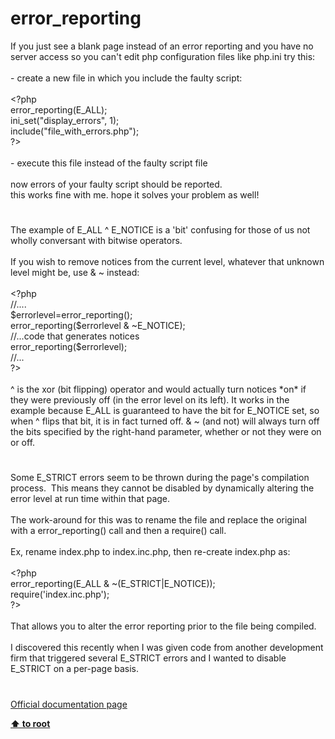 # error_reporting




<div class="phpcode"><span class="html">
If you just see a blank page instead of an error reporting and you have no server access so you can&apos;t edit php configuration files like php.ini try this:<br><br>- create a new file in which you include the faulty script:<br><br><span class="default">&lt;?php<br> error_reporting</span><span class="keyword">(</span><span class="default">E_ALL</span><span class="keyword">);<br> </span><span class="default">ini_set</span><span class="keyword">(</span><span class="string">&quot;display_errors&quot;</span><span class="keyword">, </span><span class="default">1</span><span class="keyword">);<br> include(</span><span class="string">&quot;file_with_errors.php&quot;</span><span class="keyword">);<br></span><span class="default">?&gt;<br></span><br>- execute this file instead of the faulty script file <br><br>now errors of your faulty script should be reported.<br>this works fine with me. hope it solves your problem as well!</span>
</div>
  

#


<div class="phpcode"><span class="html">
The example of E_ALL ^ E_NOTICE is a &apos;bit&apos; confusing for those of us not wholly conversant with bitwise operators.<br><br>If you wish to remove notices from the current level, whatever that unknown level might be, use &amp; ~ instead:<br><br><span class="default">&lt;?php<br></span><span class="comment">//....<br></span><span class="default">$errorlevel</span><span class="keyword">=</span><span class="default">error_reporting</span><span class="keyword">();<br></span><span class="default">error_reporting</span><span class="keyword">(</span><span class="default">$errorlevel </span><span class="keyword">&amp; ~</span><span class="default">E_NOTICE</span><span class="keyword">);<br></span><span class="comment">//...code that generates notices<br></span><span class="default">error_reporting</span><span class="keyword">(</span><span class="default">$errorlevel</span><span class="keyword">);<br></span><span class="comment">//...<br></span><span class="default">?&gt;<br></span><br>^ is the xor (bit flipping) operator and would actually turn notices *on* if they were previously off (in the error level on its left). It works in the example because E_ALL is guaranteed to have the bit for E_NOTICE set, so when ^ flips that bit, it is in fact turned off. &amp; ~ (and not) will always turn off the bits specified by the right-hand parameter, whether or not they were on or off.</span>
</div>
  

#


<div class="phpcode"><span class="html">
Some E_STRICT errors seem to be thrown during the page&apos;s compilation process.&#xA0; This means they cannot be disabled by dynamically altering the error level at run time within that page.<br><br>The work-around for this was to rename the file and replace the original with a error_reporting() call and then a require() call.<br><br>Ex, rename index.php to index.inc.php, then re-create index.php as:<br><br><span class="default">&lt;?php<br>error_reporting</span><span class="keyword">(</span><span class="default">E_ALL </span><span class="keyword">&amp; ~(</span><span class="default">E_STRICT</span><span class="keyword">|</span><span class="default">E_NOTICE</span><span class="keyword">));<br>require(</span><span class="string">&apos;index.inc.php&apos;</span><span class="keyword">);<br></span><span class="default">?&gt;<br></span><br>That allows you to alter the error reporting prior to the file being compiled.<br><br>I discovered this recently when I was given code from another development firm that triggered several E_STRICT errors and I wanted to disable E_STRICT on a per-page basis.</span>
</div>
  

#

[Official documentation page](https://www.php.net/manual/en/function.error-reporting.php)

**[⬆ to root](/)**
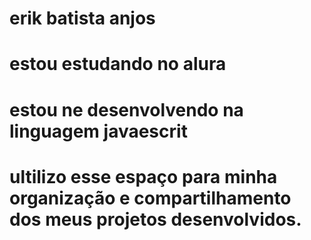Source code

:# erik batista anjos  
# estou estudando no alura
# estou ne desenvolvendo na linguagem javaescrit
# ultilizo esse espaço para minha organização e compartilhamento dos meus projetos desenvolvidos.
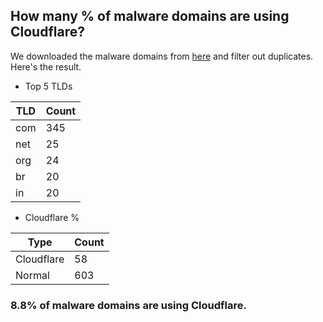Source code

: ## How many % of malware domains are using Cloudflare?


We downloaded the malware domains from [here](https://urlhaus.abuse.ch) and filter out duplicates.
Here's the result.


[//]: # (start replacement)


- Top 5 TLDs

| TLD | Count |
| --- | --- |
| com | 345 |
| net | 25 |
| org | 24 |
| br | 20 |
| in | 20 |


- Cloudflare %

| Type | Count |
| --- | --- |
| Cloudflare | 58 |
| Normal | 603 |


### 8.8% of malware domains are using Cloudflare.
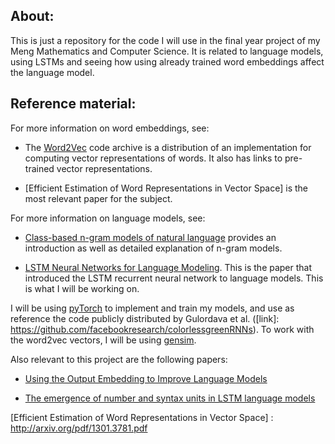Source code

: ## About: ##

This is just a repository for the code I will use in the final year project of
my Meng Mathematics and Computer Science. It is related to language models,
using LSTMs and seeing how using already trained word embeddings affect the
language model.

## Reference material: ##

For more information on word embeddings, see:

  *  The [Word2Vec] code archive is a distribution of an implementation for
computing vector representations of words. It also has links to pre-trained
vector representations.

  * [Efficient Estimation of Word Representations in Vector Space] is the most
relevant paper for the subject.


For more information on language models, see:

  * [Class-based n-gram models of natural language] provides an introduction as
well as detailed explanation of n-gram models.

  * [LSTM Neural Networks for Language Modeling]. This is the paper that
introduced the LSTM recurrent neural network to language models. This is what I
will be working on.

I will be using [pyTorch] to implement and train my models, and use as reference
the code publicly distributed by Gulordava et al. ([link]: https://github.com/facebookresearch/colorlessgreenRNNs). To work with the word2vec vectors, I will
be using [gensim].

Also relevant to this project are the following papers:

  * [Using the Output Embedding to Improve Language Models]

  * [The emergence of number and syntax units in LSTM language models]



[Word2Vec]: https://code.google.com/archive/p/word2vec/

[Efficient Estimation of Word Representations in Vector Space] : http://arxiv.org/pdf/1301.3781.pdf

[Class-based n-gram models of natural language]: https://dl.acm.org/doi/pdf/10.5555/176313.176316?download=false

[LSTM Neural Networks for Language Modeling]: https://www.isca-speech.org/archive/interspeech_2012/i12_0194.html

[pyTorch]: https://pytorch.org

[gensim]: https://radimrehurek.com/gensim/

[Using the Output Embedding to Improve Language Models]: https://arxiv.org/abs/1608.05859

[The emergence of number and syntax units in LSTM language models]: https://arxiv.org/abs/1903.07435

※ ※ ※

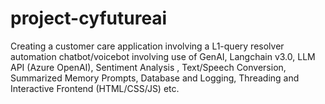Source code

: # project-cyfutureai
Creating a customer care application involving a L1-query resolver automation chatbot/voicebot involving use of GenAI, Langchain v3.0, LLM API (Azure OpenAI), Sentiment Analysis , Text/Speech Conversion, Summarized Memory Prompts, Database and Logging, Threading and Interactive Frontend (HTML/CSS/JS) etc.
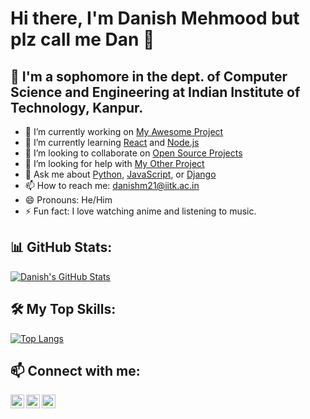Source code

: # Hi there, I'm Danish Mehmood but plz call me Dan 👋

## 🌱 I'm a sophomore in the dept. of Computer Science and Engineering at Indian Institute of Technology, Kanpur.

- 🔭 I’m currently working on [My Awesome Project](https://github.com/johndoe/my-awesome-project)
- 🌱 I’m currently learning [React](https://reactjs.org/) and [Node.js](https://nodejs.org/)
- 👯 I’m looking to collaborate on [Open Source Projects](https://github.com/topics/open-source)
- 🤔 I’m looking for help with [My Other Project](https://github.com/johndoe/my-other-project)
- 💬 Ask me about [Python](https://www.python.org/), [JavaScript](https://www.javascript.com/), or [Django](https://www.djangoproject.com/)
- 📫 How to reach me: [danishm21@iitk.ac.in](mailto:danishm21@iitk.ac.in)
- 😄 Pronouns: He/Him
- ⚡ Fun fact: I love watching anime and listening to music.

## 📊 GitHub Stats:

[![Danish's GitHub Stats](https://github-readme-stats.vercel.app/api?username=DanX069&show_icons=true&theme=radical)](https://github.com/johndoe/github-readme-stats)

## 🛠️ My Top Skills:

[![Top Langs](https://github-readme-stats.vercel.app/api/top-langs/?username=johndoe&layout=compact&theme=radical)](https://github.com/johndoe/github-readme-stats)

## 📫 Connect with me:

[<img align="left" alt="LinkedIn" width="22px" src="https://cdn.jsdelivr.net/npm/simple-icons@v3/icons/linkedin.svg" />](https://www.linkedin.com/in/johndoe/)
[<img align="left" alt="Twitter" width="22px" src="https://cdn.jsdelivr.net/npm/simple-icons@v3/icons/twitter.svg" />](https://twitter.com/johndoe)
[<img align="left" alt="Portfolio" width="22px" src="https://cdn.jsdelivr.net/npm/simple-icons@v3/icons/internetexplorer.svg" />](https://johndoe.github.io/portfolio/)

※ ※ ※

Search the preceding listing for the word "syntax" and pull out every line that holds it.

* Solution below *
  * [The emergence of number and syntax units in LSTM language models]
[The emergence of number and syntax units in LSTM language models]: https://arxiv.org/abs/1903.07435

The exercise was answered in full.